Transcribe the data exactly. Pictures stay out.

• [Material for this exercise]:

━━━━━━━━━━

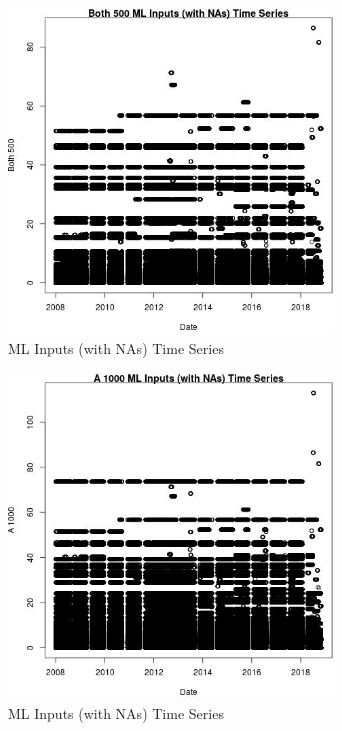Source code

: \begin{figure} 
\centering  
\includegraphics[width=0.77\textwidth]{Code_Outputs/Report_ML_input_PM25_Step4_part_e_de_duplicated_aves_compiled_2019-05-20wNAs_Both_500vDate.jpg} 
\caption{\label{fig:Report_ML_input_PM25_Step4_part_e_de_duplicated_aves_compiled_2019-05-20wNAsBoth_500vDate}ML Inputs (with NAs) Time Series} 
\end{figure} 
 

\clearpage 

\begin{figure} 
\centering  
\includegraphics[width=0.77\textwidth]{Code_Outputs/Report_ML_input_PM25_Step4_part_e_de_duplicated_aves_compiled_2019-05-20wNAs_A_1000vDate.jpg} 
\caption{\label{fig:Report_ML_input_PM25_Step4_part_e_de_duplicated_aves_compiled_2019-05-20wNAsA_1000vDate}ML Inputs (with NAs) Time Series} 
\end{figure}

━━━━━━━━━━

• [Written response]:
Source code

: \begin{figure} 
\centering  
\includegraphics[width=0.77\textwidth]{Code_Outputs/Report_ML_input_PM25_Step4_part_e_de_duplicated_aves_compiled_2019-05-20wNAs_Both_500vDate.jpg} 
\caption{\label{fig:Report_ML_input_PM25_Step4_part_e_de_duplicated_aves_compiled_2019-05-20wNAsBoth_500vDate}ML Inputs (with NAs) Time Series} 
\end{figure} 
 

\clearpage 

\begin{figure} 
\centering  
\includegraphics[width=0.77\textwidth]{Code_Outputs/Report_ML_input_PM25_Step4_part_e_de_duplicated_aves_compiled_2019-05-20wNAs_A_1000vDate.jpg} 
\caption{\label{fig:Report_ML_input_PM25_Step4_part_e_de_duplicated_aves_compiled_2019-05-20wNAsA_1000vDate}ML Inputs (with NAs) Time Series} 
\end{figure}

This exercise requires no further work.